Ik vervolg mijn programma met twee werken van de Parijse organist en componist Louis James Alfred Lefébure-Wély. In de nieuwsbrief van vorige week schreef ik al vrij uitgebreid over zijn leven en werk. In mijn top-10 van meest gespeelde orgelwerken staat zijn Marche en ut majeur. Dit vrolijke werk, uit het 12e deel van de serie L'Organiste moderne, getuigt van zijn flamboyante speelstijl, die hem populair maakte bij het grote publiek. Groot is het contrast met het daarna gespeelde Élévation ou Communion, uit het 2e deel van de serie L'Organiste moderne. Een heel eenvoudig stuk: een rustige melodie, begeleid door gebroken akkoorden in de linkerhand.
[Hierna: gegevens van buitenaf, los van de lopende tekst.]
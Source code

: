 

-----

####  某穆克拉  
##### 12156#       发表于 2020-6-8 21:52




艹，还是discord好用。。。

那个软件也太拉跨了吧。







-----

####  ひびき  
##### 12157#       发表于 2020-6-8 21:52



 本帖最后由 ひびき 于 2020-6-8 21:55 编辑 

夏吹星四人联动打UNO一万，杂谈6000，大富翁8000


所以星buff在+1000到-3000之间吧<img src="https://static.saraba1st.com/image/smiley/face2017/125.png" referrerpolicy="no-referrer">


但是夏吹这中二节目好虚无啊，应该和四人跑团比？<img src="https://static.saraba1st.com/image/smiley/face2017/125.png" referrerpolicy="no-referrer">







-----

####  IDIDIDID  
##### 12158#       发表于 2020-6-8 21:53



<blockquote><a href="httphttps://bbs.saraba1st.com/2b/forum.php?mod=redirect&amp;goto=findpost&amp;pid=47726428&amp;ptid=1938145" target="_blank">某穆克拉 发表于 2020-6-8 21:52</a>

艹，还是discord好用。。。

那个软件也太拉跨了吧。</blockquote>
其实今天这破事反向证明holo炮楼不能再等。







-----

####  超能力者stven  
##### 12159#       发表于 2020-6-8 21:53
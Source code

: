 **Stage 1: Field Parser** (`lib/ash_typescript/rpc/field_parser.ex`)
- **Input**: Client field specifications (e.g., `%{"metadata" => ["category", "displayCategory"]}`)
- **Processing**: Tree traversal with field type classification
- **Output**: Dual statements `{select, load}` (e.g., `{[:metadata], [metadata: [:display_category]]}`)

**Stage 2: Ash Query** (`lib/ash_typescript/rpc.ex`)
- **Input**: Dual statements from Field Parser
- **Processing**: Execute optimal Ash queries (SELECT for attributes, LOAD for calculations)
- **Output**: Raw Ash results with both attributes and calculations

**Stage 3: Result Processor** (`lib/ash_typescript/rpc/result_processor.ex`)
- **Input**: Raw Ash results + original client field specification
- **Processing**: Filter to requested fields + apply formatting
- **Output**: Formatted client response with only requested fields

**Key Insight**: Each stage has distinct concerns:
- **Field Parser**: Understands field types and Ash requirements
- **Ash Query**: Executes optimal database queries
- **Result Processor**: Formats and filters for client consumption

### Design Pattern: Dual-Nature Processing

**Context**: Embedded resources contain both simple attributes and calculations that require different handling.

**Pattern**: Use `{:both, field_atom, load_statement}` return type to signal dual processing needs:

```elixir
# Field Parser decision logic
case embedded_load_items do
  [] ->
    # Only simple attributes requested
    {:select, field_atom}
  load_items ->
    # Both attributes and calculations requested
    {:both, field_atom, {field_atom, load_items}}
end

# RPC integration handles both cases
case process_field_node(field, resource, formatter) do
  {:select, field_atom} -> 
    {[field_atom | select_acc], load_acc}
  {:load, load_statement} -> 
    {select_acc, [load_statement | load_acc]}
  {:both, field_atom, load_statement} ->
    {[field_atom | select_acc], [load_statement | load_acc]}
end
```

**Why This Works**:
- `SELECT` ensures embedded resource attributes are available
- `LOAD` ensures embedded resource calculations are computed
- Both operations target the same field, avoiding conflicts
Opvallend is hier de rol van de Woudfluit 2' van het rugwerk, twee octaven lager gespeeld, als was het een Flûte Harmonique 8'.
Aan het 'Conservatoire national supérieur de musique' in Parijs studeerde Joseph Bonnet bij Alexandre Guilmant en Louis Vierne. Na zijn studie werd hij in 1906 benoemd als organist-titulair aan l'Église Saint-Eustache en in 1911 als de opvolger van Guilmant aan het conservatorium. In 1917 vertrok hij voor enkele jaren naar Amerika. Aan het begin van de Tweede Wereldoorlog (1940) vertrok hij definitief naar Amerika, waar hij veel orgelmuziek componeerde. Tijdens een korte trip naar Canada in 1944 overleed hij. Zijn 'Variations de Concert' kent een overrompelend begin met daverende akkoorden en virtuoze passages, waarna de muziek tot rust komt om het thema te introduceren, waarop vervolgens vier variaties worden gemaakt. De vierde variatie wordt gevolgd door een (deels vierstemmige) cadens voor pedaalsolo en een wervelende finale.
Ik noemde net al even de top-10 van meest door mij gespeelde orgelwerken. Het laatste werk van dit concert staat zelfs in mijn top-2: de prachtige Fantasie over Psalm 42 van Feike Asma. Ik ben deze week 42 jaar geworden en vond het een mooie gedachte om op mijn eerstvolgende concert Psalm 42 te spelen. Het eerste deel gaat over vers 3 ("O mijn ziel, wat buigt g' u neder") en het tweede deel over vers 5 ("Maar de Heer zal uitkomst geven").